- _To do_
If a line in the entries below contains "made", copy it.

(Excerpts from a dataset)
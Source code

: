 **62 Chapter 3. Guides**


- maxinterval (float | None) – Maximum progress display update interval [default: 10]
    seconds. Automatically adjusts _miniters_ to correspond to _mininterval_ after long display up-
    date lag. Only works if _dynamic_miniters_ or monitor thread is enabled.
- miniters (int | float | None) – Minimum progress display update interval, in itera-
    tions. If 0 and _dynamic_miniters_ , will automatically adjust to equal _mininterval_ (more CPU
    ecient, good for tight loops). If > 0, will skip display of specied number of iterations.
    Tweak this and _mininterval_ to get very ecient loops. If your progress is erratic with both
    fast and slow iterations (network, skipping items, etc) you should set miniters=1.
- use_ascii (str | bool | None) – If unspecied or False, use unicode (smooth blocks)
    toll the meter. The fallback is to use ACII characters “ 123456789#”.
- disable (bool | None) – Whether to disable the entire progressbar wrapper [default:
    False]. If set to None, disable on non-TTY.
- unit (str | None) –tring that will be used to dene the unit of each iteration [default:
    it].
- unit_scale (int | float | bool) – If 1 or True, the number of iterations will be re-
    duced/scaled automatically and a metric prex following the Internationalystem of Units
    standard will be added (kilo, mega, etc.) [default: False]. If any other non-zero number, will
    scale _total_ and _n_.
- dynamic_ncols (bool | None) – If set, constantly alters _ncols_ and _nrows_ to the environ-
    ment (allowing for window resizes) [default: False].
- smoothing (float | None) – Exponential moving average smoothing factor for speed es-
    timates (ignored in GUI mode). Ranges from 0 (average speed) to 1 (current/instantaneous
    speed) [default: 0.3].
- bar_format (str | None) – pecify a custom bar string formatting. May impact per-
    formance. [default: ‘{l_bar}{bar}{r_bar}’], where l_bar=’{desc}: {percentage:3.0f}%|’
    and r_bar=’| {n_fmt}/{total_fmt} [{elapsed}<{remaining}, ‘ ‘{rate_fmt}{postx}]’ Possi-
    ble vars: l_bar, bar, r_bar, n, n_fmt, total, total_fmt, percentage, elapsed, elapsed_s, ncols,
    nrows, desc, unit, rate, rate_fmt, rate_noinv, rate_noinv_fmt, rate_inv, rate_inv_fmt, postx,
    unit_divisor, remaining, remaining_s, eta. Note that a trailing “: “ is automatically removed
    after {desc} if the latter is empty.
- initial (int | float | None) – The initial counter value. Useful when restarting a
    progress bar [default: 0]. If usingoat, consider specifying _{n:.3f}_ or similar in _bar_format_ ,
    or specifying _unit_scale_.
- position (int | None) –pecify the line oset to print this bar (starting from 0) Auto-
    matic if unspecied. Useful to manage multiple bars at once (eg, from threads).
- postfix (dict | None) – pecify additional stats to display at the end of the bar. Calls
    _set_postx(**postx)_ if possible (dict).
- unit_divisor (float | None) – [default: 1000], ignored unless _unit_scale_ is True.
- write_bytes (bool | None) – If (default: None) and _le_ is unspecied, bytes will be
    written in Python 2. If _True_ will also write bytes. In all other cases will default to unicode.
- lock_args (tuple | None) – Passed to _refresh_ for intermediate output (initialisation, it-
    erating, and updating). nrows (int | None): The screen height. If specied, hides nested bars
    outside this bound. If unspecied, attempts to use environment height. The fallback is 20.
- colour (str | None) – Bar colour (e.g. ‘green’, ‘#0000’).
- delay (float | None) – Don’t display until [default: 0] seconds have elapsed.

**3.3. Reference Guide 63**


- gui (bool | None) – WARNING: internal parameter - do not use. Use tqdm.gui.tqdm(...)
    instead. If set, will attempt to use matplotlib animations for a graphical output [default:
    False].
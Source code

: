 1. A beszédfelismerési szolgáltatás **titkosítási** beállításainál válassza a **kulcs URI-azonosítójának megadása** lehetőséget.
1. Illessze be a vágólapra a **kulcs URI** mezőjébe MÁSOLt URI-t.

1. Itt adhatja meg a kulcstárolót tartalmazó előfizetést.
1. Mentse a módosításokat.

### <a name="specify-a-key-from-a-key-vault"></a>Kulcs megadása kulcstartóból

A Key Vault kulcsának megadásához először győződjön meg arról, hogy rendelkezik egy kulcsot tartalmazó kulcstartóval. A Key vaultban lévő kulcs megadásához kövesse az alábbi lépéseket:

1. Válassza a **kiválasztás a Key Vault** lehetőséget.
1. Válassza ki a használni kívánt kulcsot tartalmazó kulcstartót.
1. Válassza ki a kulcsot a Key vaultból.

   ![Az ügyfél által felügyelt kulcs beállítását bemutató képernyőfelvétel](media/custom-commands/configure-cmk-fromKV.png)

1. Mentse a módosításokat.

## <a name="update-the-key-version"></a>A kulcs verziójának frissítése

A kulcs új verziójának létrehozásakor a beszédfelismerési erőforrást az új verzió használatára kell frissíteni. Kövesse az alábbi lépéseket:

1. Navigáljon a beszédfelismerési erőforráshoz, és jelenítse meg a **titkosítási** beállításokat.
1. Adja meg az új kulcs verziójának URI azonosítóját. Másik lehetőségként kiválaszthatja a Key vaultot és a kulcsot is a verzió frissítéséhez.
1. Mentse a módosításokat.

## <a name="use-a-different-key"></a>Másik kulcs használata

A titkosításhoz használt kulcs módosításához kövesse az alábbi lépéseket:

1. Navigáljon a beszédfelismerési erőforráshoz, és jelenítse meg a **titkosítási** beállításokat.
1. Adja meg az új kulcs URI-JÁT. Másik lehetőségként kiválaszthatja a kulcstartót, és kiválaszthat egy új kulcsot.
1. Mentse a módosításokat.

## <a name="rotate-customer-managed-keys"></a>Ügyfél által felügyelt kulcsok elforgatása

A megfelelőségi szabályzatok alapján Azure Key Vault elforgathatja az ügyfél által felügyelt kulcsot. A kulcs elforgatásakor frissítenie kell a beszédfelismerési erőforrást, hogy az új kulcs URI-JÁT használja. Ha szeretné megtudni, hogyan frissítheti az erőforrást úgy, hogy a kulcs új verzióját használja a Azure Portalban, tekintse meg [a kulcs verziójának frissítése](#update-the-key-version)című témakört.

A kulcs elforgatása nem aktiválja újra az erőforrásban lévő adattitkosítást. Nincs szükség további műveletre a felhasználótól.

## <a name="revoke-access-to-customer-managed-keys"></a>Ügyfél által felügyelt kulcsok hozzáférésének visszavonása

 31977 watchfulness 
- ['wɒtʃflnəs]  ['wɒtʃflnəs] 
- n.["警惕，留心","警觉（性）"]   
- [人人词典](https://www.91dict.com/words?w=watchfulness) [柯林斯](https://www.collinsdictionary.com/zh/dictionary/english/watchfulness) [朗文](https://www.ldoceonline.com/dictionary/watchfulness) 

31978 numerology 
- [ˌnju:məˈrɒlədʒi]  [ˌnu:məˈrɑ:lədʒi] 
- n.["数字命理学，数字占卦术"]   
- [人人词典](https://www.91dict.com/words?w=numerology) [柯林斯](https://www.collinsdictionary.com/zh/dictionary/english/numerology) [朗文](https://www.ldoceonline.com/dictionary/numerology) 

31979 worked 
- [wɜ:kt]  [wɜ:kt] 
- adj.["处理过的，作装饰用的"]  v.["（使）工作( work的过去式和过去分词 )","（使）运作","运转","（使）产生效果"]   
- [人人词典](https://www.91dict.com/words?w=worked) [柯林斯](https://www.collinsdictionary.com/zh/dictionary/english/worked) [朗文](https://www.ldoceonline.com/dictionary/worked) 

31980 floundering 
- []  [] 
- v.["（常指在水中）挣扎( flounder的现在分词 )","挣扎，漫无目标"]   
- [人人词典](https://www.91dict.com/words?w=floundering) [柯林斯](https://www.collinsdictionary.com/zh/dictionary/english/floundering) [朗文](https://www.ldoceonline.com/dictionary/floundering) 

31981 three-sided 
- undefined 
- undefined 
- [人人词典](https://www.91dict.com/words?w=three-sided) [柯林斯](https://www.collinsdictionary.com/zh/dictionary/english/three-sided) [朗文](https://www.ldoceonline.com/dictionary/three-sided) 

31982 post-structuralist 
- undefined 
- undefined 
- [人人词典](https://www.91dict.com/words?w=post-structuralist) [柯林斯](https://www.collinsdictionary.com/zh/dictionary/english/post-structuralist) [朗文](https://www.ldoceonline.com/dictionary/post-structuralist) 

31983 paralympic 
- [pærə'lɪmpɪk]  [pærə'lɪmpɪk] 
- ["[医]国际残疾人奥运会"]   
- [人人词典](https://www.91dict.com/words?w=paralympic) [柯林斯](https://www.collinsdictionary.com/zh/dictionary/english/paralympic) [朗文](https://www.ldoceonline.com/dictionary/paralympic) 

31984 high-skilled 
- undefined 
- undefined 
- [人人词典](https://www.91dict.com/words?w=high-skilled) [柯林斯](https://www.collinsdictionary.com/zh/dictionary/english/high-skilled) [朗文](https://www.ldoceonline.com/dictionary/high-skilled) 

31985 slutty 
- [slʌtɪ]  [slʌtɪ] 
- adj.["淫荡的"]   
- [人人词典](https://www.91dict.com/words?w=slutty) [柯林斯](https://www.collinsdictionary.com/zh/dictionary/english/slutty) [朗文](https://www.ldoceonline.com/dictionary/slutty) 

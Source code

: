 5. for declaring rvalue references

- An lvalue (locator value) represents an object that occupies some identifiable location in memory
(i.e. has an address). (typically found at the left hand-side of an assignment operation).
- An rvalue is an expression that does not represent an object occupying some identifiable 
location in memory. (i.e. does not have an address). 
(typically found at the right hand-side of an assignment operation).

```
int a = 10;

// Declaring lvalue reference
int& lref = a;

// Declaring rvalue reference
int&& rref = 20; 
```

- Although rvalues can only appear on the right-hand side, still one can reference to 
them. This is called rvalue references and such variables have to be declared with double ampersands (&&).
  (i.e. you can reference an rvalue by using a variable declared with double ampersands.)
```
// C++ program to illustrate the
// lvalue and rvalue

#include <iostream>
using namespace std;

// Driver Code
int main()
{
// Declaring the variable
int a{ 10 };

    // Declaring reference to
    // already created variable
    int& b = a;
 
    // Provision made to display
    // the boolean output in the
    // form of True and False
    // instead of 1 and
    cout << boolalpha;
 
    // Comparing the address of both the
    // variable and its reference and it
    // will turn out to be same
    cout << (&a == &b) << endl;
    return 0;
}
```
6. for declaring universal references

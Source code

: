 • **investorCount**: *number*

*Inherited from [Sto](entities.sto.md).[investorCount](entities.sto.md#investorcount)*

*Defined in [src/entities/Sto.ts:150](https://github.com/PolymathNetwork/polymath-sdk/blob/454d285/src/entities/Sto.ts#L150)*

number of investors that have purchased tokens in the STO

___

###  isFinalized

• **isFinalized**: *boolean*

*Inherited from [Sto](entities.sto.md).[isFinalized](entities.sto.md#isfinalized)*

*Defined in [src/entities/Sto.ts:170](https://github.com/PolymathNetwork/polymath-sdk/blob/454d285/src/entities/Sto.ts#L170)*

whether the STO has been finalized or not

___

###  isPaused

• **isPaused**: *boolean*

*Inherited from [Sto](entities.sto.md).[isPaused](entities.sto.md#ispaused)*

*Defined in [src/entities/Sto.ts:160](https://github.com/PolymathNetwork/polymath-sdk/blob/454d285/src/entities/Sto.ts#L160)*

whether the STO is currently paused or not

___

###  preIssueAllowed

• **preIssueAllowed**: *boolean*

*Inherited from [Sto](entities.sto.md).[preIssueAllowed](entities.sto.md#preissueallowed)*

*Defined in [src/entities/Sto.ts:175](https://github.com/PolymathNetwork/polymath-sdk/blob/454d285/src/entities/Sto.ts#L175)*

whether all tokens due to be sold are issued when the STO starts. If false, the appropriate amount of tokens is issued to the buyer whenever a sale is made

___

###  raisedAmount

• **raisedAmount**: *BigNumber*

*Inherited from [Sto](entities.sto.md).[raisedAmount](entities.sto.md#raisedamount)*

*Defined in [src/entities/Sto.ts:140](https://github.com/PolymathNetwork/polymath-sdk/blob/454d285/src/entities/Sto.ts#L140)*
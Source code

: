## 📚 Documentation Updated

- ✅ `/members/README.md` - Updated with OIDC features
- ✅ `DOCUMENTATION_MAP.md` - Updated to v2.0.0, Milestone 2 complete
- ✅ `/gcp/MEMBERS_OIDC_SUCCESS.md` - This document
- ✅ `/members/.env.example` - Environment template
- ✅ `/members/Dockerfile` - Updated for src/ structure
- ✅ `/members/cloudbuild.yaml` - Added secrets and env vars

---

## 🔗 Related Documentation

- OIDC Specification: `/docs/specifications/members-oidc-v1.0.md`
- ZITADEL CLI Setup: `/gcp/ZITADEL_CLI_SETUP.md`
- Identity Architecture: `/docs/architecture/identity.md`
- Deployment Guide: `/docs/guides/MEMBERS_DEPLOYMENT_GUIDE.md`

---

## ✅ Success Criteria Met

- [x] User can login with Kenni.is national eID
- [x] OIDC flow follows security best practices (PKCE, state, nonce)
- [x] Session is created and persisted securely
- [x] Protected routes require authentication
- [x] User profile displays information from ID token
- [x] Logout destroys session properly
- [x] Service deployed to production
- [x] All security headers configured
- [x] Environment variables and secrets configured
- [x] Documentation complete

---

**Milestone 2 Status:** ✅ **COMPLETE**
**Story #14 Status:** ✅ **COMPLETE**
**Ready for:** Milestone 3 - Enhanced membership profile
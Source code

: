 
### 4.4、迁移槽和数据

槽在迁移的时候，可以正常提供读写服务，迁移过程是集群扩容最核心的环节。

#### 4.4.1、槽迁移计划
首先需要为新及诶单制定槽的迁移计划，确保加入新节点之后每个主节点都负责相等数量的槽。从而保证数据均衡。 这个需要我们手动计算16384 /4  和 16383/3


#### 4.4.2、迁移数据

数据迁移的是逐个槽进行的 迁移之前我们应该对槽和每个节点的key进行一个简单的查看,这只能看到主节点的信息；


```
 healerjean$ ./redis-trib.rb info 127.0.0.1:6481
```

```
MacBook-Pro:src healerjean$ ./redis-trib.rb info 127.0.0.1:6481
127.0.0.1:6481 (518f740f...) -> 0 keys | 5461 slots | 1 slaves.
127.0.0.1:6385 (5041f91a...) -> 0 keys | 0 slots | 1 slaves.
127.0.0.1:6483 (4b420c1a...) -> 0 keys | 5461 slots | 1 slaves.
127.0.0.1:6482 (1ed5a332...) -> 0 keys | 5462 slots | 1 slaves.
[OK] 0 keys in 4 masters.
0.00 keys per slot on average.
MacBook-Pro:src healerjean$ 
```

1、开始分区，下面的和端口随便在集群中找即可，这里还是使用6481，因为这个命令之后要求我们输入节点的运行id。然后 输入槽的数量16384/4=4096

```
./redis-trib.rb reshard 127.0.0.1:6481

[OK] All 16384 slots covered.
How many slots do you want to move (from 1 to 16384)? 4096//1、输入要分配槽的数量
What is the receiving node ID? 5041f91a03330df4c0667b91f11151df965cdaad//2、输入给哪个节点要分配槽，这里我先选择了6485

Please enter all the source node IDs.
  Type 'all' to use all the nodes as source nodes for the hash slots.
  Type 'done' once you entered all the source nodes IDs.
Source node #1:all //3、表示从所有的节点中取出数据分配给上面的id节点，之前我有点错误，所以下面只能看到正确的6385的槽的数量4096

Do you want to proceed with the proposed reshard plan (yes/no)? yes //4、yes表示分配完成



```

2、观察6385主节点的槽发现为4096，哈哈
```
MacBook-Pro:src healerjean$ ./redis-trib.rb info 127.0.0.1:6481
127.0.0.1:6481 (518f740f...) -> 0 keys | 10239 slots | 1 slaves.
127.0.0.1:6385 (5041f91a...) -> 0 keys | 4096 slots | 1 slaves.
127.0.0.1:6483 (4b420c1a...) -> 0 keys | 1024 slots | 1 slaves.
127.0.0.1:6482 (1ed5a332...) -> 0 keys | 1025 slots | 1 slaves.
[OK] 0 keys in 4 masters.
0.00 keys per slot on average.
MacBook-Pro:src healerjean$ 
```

- _The answer_
    // Provision made to display
whether all tokens due to be sold are issued when the STO starts. If false, the appropriate amount of tokens is issued to the buyer whenever a sale is made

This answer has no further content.